* What this task involves:
Could you show all lines in the entries below that contain the string "install"?

Pictures paired with source code
=====

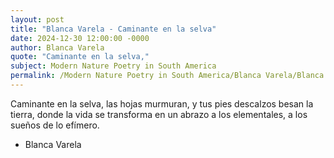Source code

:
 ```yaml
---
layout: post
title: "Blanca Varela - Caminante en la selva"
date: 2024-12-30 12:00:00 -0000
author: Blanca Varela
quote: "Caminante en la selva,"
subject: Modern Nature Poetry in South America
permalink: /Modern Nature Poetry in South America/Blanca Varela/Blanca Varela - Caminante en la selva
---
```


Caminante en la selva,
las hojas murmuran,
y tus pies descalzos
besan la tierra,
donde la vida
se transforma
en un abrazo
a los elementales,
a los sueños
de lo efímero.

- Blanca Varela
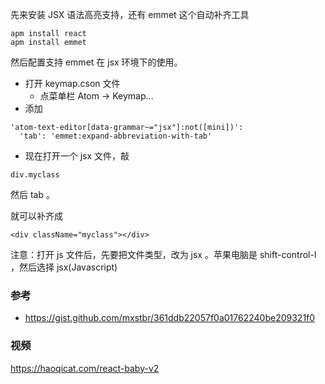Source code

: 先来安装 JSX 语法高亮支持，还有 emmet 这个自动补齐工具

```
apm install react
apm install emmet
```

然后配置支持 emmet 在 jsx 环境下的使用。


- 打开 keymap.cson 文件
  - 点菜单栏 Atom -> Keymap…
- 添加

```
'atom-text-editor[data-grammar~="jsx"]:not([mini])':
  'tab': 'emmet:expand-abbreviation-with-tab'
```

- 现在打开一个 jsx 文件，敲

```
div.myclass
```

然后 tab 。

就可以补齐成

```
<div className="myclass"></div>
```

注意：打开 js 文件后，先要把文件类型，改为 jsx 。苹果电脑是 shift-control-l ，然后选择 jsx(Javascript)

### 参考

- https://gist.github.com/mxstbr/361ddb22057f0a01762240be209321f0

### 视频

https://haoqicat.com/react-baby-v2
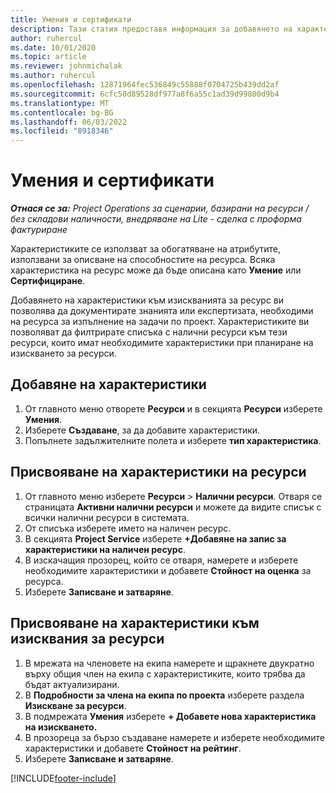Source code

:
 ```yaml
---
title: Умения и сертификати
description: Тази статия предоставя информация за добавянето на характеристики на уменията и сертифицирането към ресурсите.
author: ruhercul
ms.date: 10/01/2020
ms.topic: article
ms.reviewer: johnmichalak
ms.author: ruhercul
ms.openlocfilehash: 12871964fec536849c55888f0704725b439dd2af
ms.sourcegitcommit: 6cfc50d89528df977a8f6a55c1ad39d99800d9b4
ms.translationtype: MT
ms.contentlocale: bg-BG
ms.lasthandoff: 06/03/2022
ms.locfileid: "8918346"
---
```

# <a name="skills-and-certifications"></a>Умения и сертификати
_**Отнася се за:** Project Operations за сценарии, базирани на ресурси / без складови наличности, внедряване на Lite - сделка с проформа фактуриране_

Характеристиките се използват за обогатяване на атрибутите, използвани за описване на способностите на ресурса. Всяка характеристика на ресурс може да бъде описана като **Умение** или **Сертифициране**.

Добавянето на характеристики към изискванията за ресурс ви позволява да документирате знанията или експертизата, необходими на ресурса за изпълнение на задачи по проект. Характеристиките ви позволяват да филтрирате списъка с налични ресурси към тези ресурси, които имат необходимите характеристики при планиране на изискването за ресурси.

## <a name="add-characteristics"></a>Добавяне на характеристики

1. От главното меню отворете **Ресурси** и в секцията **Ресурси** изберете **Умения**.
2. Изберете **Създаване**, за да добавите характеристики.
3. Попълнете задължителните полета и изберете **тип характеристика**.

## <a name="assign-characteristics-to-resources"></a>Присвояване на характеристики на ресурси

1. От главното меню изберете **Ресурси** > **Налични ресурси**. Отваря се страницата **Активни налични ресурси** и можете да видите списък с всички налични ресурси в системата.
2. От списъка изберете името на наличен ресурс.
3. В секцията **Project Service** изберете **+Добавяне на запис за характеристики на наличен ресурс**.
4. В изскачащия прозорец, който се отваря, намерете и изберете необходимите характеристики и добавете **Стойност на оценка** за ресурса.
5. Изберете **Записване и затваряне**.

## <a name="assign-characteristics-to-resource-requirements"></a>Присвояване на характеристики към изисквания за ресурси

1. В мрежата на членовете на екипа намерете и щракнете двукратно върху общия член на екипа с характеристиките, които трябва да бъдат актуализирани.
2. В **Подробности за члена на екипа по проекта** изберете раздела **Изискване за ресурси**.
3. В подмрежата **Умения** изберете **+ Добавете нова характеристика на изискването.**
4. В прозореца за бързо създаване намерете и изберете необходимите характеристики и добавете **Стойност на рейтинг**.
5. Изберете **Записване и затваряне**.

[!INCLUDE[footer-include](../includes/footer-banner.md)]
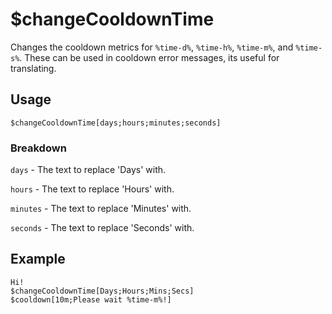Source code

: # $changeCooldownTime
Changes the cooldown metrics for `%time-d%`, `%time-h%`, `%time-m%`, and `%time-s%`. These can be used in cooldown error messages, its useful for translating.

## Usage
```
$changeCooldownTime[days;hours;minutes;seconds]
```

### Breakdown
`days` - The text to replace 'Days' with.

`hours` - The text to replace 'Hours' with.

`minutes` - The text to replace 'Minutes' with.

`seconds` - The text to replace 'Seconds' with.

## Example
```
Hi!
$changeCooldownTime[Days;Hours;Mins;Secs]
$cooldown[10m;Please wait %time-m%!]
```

=====

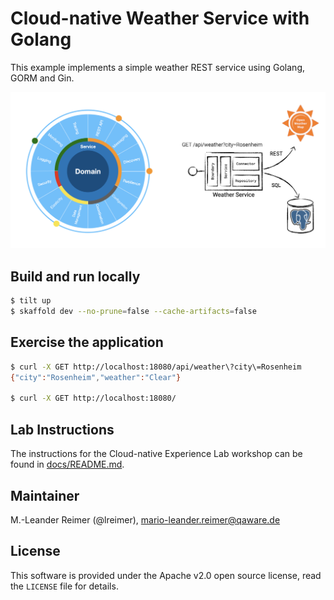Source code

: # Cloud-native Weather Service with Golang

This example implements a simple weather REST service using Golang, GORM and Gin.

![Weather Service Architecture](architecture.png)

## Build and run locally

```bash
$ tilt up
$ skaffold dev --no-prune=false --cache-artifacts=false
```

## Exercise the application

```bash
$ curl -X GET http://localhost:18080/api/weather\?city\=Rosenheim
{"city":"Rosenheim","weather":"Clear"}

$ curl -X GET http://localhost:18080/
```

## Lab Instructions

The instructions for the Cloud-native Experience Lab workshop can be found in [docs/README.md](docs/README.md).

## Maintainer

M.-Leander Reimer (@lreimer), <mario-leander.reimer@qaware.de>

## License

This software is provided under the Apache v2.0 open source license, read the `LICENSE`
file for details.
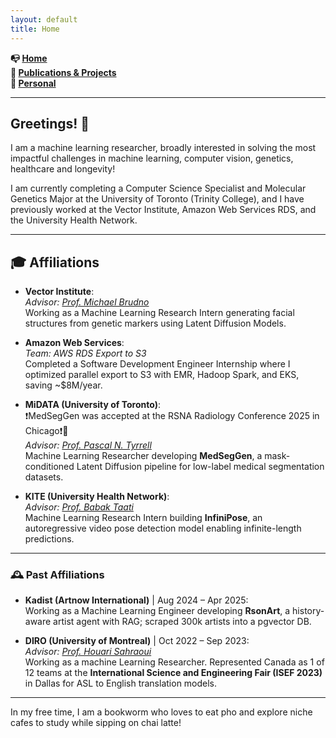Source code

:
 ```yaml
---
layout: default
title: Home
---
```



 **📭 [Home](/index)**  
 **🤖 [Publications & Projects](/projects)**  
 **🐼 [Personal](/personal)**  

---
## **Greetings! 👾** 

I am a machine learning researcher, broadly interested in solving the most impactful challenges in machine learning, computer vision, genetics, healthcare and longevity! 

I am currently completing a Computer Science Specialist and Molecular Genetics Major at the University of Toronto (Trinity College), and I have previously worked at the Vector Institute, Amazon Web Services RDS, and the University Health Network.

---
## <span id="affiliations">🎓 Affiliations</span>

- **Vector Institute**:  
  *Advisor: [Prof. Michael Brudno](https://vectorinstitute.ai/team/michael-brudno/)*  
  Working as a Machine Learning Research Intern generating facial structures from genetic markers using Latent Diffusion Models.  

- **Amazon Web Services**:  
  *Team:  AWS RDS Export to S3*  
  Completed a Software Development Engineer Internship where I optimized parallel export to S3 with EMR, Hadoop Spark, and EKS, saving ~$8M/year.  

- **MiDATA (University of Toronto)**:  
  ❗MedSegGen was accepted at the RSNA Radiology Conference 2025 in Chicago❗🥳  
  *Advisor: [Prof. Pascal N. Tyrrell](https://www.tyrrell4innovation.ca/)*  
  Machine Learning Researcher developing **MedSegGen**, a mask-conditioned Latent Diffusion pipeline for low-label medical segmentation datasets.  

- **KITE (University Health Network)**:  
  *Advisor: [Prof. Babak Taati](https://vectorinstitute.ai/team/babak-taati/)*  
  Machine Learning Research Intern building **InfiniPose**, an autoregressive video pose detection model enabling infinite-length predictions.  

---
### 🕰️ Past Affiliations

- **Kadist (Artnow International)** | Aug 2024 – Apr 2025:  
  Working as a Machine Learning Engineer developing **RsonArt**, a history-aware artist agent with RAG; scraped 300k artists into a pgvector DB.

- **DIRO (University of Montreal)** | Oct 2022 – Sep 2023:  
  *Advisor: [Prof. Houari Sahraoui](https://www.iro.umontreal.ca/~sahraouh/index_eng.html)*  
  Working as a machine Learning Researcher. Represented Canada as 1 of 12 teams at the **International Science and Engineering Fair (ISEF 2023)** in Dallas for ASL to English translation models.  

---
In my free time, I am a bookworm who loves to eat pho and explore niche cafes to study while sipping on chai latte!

=====

* Expected answer:
apm install react
apm install emmet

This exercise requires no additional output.